• [Records]:
[Start of Attachment]

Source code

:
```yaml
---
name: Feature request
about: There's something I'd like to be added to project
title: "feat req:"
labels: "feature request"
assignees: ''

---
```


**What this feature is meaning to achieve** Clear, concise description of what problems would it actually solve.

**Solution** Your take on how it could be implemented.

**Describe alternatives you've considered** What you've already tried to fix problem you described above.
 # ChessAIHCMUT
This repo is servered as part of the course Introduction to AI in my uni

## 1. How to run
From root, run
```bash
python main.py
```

[End of Attachment]
[Start of Attachment]

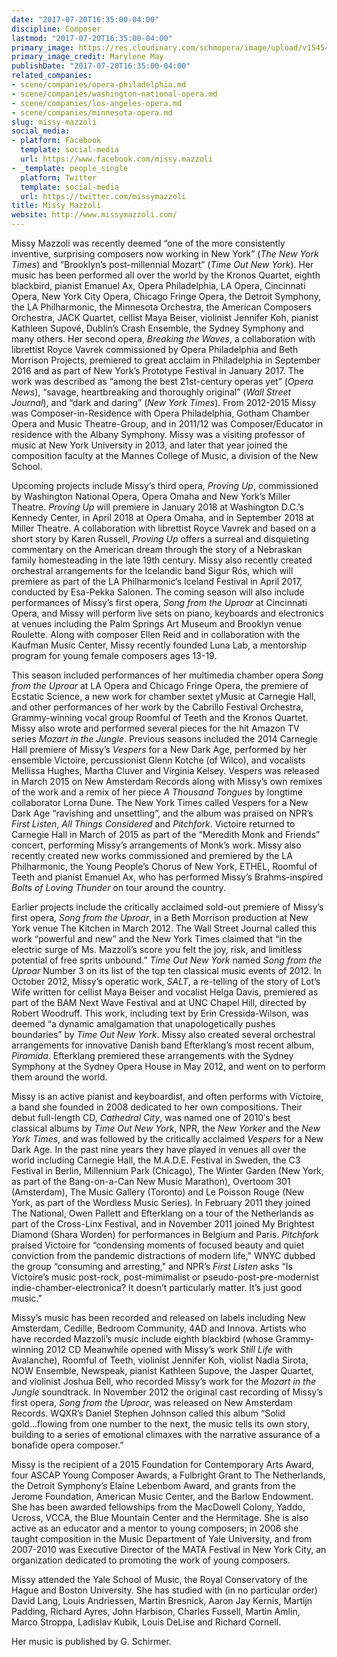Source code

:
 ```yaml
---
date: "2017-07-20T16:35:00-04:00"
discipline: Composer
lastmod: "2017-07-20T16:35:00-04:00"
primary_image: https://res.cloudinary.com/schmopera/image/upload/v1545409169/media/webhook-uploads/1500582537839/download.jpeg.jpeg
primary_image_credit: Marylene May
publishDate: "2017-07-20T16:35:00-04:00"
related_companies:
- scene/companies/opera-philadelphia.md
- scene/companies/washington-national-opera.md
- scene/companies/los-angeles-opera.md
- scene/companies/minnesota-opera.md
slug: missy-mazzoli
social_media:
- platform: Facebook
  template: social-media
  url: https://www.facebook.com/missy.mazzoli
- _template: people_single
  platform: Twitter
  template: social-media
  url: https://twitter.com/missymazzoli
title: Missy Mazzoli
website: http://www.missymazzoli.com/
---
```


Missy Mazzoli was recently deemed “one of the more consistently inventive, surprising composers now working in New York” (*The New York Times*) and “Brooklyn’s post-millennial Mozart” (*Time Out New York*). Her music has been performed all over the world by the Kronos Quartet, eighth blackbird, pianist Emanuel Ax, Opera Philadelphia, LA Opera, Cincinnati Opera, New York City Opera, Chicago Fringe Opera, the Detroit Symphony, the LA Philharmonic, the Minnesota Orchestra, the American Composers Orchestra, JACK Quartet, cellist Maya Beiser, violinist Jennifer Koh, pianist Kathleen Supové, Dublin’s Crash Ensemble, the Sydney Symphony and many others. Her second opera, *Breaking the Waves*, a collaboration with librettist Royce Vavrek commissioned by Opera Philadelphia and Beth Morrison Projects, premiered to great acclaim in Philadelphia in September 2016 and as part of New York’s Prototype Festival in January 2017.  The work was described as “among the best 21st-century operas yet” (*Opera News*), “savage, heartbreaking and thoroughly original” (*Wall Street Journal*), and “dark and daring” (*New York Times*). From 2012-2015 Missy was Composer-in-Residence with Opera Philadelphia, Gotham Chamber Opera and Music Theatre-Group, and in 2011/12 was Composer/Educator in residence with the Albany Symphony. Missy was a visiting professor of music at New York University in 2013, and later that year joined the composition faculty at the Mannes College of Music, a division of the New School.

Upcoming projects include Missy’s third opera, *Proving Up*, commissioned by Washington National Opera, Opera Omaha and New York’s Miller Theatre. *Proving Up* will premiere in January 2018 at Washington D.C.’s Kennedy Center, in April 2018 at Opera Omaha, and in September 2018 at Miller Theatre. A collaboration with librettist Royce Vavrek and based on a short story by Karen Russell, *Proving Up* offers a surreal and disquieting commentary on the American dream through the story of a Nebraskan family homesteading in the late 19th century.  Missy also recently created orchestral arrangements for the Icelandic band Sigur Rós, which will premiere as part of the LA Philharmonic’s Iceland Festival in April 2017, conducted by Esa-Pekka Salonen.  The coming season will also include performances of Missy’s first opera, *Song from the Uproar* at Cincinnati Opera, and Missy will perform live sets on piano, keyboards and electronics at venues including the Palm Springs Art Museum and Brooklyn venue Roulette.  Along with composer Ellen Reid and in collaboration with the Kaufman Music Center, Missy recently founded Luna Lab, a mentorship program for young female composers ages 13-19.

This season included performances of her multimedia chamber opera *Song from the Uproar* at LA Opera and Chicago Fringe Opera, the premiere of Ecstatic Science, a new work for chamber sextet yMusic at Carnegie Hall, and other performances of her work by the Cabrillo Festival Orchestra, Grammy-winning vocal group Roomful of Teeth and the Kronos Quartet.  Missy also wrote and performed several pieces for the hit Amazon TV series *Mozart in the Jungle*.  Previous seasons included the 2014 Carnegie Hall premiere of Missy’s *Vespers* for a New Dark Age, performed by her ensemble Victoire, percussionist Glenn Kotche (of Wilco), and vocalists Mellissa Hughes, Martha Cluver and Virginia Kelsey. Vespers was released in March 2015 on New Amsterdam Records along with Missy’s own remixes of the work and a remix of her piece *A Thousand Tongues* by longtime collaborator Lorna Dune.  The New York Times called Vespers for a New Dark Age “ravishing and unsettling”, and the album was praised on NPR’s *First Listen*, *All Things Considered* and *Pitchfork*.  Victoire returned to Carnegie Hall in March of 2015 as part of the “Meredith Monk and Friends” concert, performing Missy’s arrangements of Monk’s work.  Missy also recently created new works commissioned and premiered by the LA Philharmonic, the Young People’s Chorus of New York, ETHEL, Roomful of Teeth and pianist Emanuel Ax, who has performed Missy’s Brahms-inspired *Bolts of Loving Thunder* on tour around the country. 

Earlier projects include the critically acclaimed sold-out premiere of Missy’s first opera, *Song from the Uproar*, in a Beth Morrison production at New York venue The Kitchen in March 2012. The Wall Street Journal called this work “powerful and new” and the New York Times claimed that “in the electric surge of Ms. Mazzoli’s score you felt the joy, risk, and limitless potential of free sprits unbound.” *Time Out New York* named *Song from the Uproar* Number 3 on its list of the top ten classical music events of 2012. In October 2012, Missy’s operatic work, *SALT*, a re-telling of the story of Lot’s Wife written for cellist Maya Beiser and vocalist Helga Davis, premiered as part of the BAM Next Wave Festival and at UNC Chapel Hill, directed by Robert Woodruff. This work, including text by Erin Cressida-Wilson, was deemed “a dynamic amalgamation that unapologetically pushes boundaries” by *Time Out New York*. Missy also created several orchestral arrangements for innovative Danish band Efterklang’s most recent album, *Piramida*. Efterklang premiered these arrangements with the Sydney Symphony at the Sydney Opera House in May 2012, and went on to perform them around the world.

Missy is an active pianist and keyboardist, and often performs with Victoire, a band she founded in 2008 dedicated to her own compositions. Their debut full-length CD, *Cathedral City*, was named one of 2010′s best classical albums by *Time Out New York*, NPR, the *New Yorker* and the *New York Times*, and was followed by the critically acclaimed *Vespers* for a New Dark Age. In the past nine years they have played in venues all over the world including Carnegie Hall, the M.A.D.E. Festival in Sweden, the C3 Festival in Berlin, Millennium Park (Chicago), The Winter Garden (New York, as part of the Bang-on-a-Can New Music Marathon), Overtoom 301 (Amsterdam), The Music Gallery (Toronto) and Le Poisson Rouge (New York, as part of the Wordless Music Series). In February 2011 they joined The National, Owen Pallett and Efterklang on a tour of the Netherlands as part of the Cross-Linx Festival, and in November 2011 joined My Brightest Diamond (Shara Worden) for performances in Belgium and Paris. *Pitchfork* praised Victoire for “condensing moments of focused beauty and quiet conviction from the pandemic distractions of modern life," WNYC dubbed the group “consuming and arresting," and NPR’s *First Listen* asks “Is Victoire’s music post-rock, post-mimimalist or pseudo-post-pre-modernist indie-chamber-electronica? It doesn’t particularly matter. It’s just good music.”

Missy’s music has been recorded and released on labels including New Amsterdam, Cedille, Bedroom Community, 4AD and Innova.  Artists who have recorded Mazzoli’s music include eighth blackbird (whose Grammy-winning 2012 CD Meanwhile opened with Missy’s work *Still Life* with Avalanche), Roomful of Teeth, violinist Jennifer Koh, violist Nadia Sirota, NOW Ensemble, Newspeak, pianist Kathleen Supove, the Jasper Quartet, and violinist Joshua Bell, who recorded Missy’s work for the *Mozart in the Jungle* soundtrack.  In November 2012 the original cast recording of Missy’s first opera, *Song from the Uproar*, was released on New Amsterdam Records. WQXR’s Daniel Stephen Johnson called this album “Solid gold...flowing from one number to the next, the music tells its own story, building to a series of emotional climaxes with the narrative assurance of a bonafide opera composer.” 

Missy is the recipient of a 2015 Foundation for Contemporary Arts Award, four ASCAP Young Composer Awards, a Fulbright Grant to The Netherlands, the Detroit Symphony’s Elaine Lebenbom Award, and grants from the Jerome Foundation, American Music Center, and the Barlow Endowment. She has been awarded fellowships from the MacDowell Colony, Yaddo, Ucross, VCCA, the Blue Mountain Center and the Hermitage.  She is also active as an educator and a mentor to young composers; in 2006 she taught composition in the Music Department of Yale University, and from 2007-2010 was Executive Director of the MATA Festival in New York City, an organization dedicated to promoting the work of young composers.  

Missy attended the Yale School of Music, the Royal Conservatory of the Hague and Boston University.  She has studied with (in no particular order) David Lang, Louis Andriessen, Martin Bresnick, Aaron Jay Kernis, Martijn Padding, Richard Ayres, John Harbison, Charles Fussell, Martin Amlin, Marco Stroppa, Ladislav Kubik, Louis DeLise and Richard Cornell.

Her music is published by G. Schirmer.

[End of Attachment]

• [The problem]:
Gather all lines of the records that include the word "missymazzoli".

• [Answer box]:
  url: https://twitter.com/missymazzoli
website: http://www.missymazzoli.com/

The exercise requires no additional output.